**Data listing**

======

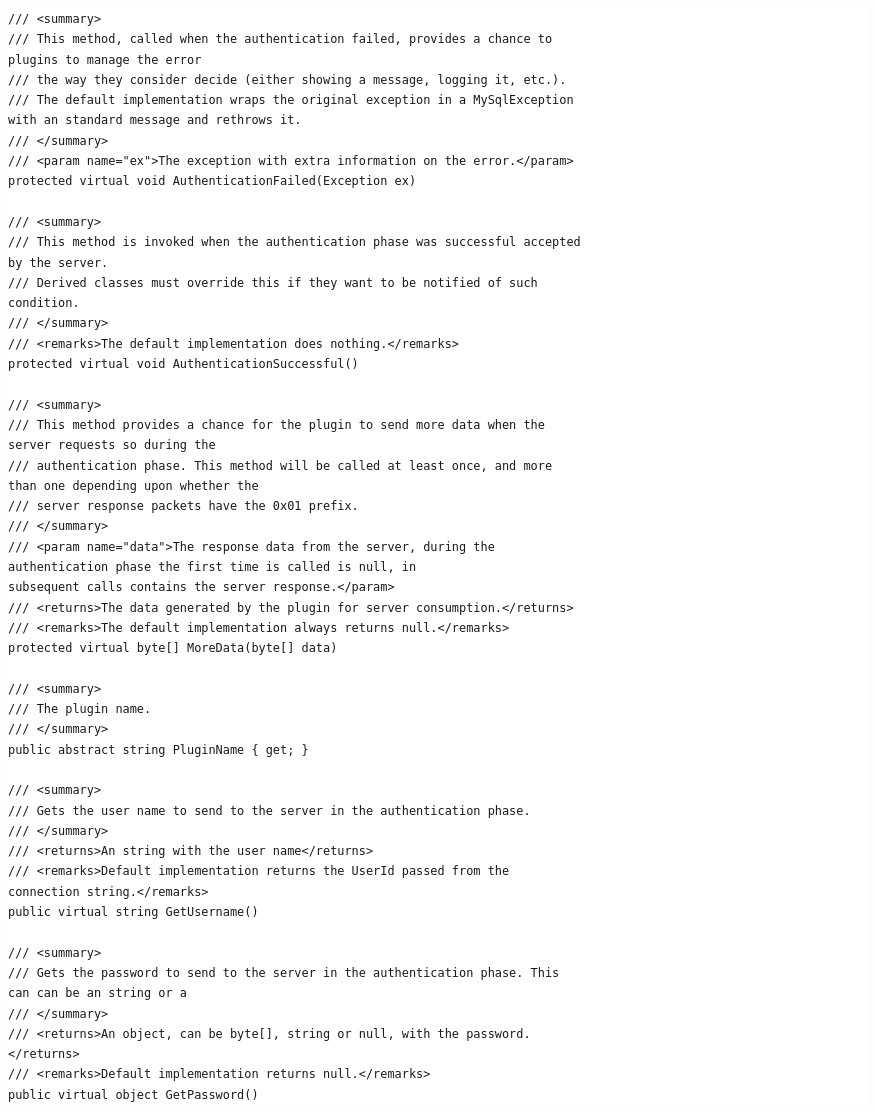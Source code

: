 	/// <summary>
	/// This method, called when the authentication failed, provides a chance to 
	plugins to manage the error
	/// the way they consider decide (either showing a message, logging it, etc.).
	/// The default implementation wraps the original exception in a MySqlException 
	with an standard message and rethrows it.
	/// </summary>
	/// <param name="ex">The exception with extra information on the error.</param>
	protected virtual void AuthenticationFailed(Exception ex)

	/// <summary>
	/// This method is invoked when the authentication phase was successful accepted 
	by the server.
	/// Derived classes must override this if they want to be notified of such 
	condition.
	/// </summary>
	/// <remarks>The default implementation does nothing.</remarks>
	protected virtual void AuthenticationSuccessful()

	/// <summary>
	/// This method provides a chance for the plugin to send more data when the 
	server requests so during the 
	/// authentication phase. This method will be called at least once, and more 
	than one depending upon whether the
	/// server response packets have the 0x01 prefix.
	/// </summary>
	/// <param name="data">The response data from the server, during the 
	authentication phase the first time is called is null, in 
	subsequent calls contains the server response.</param>
	/// <returns>The data generated by the plugin for server consumption.</returns>
	/// <remarks>The default implementation always returns null.</remarks>
	protected virtual byte[] MoreData(byte[] data)

	/// <summary>
	/// The plugin name.
	/// </summary>
	public abstract string PluginName { get; }

	/// <summary>
	/// Gets the user name to send to the server in the authentication phase.
	/// </summary>
	/// <returns>An string with the user name</returns>
	/// <remarks>Default implementation returns the UserId passed from the 
	connection string.</remarks>
	public virtual string GetUsername()

	/// <summary>
	/// Gets the password to send to the server in the authentication phase. This 
	can can be an string or a
	/// </summary>
	/// <returns>An object, can be byte[], string or null, with the password.
	</returns>
	/// <remarks>Default implementation returns null.</remarks>
	public virtual object GetPassword()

======

**What to do**
The listing should be transcribed exactly. No picture is to appear in the transcription.

**Expected output**
Source code

: 	/// <summary>
	/// This method, called when the authentication failed, provides a chance to 
	plugins to manage the error
	/// the way they consider decide (either showing a message, logging it, etc.).
	/// The default implementation wraps the original exception in a MySqlException 
	with an standard message and rethrows it.
	/// </summary>
	/// <param name="ex">The exception with extra information on the error.</param>
	protected virtual void AuthenticationFailed(Exception ex)

	/// <summary>
	/// This method is invoked when the authentication phase was successful accepted 
	by the server.
	/// Derived classes must override this if they want to be notified of such 
	condition.
	/// </summary>
	/// <remarks>The default implementation does nothing.</remarks>
	protected virtual void AuthenticationSuccessful()

	/// <summary>
	/// This method provides a chance for the plugin to send more data when the 
	server requests so during the 
	/// authentication phase. This method will be called at least once, and more 
	than one depending upon whether the
	/// server response packets have the 0x01 prefix.
	/// </summary>
	/// <param name="data">The response data from the server, during the 
	authentication phase the first time is called is null, in 
	subsequent calls contains the server response.</param>
	/// <returns>The data generated by the plugin for server consumption.</returns>
	/// <remarks>The default implementation always returns null.</remarks>
	protected virtual byte[] MoreData(byte[] data)

	/// <summary>
	/// The plugin name.
	/// </summary>
	public abstract string PluginName { get; }

	/// <summary>
	/// Gets the user name to send to the server in the authentication phase.
	/// </summary>
	/// <returns>An string with the user name</returns>
	/// <remarks>Default implementation returns the UserId passed from the 
	connection string.</remarks>
	public virtual string GetUsername()

	/// <summary>
	/// Gets the password to send to the server in the authentication phase. This 
	can can be an string or a
	/// </summary>
	/// <returns>An object, can be byte[], string or null, with the password.
	</returns>
	/// <remarks>Default implementation returns null.</remarks>
	public virtual object GetPassword()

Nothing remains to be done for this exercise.